The Washoe Project Act, however, unlike other reclamation project authorizations, did not prohibit the Secretary from constructing the project until repayment contracts for the project had been entered into. Compare San Angelo Project Act § 2(b), 43 U.S.C.A. § 615p(b) (West 1964) (Secretary must enter into contracts for repayment of project costs before constructing project) with Washoe Project Act § 2(b)-(c), 42 U.S.C.A. § 614a(b)-(c) (Secretary must enter into repayment contracts before delivering water). The Washoe Project Act merely prohibits the Secretary from delivering project water for reimburseable uses without first obtaining a repayment contract. See Washoe Project Act § 2(a), 43 U.S.C.A. § 614a(a) (federal reclamation laws govern Secretary's construction, operation, and maintenance of Washoe project); 43 U.S.C. § 485h(c) (1982) (section of federal reclamation law governing sale of reclamation project water for M I use).

Because we affirm the district court's holding that, under ESA, the Secretary is permitted to use at this time all of the project's water to conserve the two species of fish, we need not resolve the extent of the Secretary's obligation to obtain reimbursement for the project in the future.
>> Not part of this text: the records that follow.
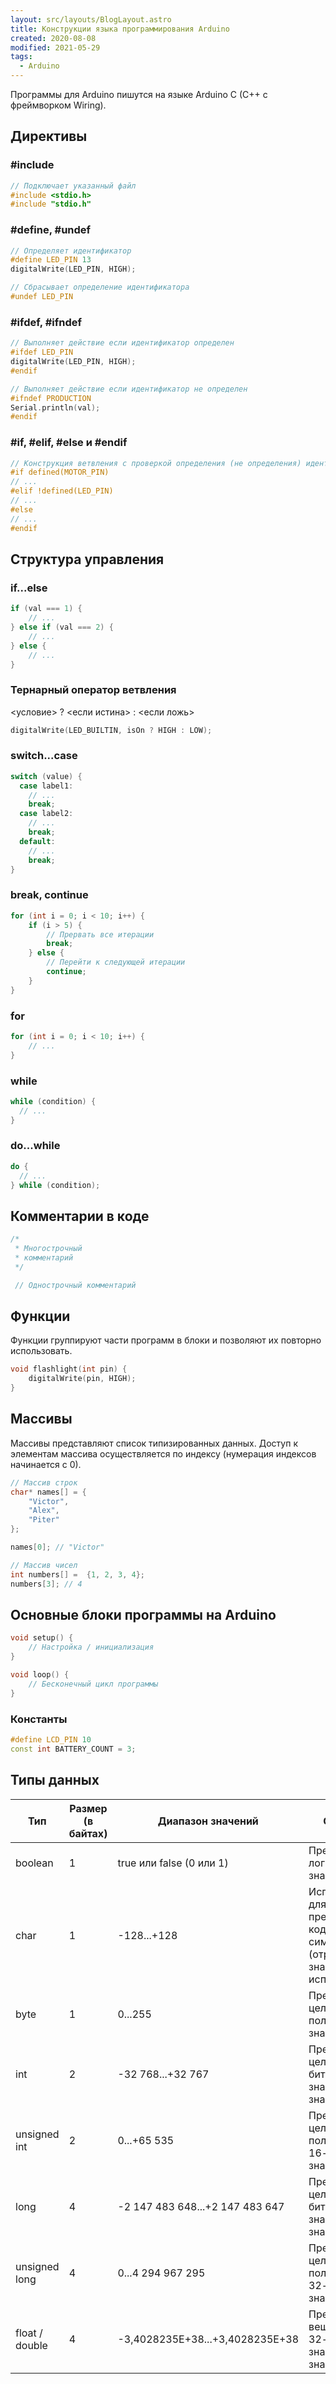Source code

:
 ```yaml
---
layout: src/layouts/BlogLayout.astro
title: Конструкции языка программирования Arduino
created: 2020-08-08
modified: 2021-05-29
tags:
  - Arduino
---
```


Программы для Arduino пишутся на языке Arduino C (C++ с фреймворком Wiring).

## Директивы

### #include

```cpp
// Подключает указанный файл
#include <stdio.h>
#include "stdio.h"
```

### #define, #undef

```cpp
// Определяет идентификатор
#define LED_PIN 13
digitalWrite(LED_PIN, HIGH);

// Сбрасывает определение идентификатора
#undef LED_PIN
```

### #ifdef, #ifndef

```cpp
// Выполняет действие если идентификатор определен
#ifdef LED_PIN
digitalWrite(LED_PIN, HIGH);
#endif

// Выполняет действие если идентификатор не определен
#ifndef PRODUCTION
Serial.println(val);
#endif
```

### #if, #elif, #else и #endif

```cpp
// Конструкция ветвления с проверкой определения (не определения) идентификатора
#if defined(MOTOR_PIN)
// ...
#elif !defined(LED_PIN)
// ...
#else
// ...
#endif
```

## Структура управления

### if...else

```cpp
if (val === 1) {
    // ...
} else if (val === 2) {
    // ...
} else {
    // ...
}
```

### Тернарный оператор ветвления

<условие> ? <если истина> : <если ложь>

```cpp
digitalWrite(LED_BUILTIN, isOn ? HIGH : LOW);
```

### switch...case

```cpp
switch (value) {
  case label1:
    // ...
    break;
  case label2:
    // ...
    break;
  default:
    // ...
    break;
}
```

### break, continue

```cpp
for (int i = 0; i < 10; i++) {
    if (i > 5) {
        // Прервать все итерации
        break;
    } else {
        // Перейти к следующей итерации
        continue;
    }
}
```

### for

```cpp
for (int i = 0; i < 10; i++) {
    // ...
}
```

### while
```cpp
while (condition) {
  // ...
}
```
### do...while
```cpp
do {
  // ...
} while (condition);
```

## Комментарии в коде

```cpp
/*
 * Многострочный 
 * комментарий
 */

 // Однострочный комментарий
```

## Функции

Функции группируют части программ в блоки и позволяют их повторно использовать.

```cpp
void flashlight(int pin) {
    digitalWrite(pin, HIGH);
}
```

## Массивы

Массивы представляют список типизированных данных. Доступ к элементам массива осуществляется по индексу (нумерация индексов начинается с 0).

```cpp
// Массив строк
char* names[] = {
    "Victor",
    "Alex",
    "Piter"
};

names[0]; // "Victor"

// Массив чисел
int numbers[] =  {1, 2, 3, 4};
numbers[3]; // 4
```

## Основные блоки программы на Arduino
```cpp
void setup() {
    // Настройка / инициализация
}

void loop() {
    // Бесконечный цикл программы
}
```

### Константы

```cpp
#define LCD_PIN 10
const int BATTERY_COUNT = 3;
```

## Типы данных

| Тип | Размер (в байтах) | Диапазон значений | Описание |
|---|---|---|---|
| boolean | 1 | true или false (0 или 1) | Представляет логические значения |
| char | 1 | -128...+128 | Используется для представления кодов символов ASCII (отрицательные значения не используются) |
| byte | 1 | 0...255 | Представляет целое положительное значение |
| int | 2 | -32 768...+32 767 | Представляет целое 16-битное значение со знаком |
| unsigned int | 2 | 0...+65 535 | Представляет целое положительное 16-битное значение |
| long | 4 | -2 147 483 648...+2 147 483 647 | Представляет целое 32-битное значение со знаком |
| unsigned long | 4 | 0...4 294 967 295 | Представляет целое положительное 32-битное значение |
| float / double | 4 | -3,4028235E+38...+3,4028235E+38 | Представляет вещественное 32-битное значение со знаком |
The Secretary's asserted obligation to sell project water for M I purposes should be considered when his superseding obligations to the Tribe, see supra note 1, and under ESA have been fulfilled. Accordingly, we vacate the district court's opinion on this narrow point.

(b) Appellants' arguments

We feel constrained to elaborate our reasons for rejecting appellants' arguments against two of the district court's holdings. Those holdings are that (1) ESA requires the Secretary to give priority to the conservation of threatened and endangered species, and (2) the Secretary did not abuse his discretion both in determining that there was no excess water to sell for M I purposes after his obligations under ESA were fulfilled, and in rejecting appellants' alternate plan for operating Stampede Dam. Our comments address specific arguments raised on appeal. We make them only to supplement the district court's reasoning.

(1) ESA's requirements.

Appellants urge a reading of ESA that would lead to a result at odds with the statute's clearly stated objectives. Appellants contend that the Secretary's authority is defined solely by ESA § 7(a)(2), 16 U.S.C. § 1536(a)(2). Thus, they argue that the Secretary is authorized only to take actions that avoid "jeopardizing" the continued existence of a species. Appellants contend that the Secretary may not do more than that.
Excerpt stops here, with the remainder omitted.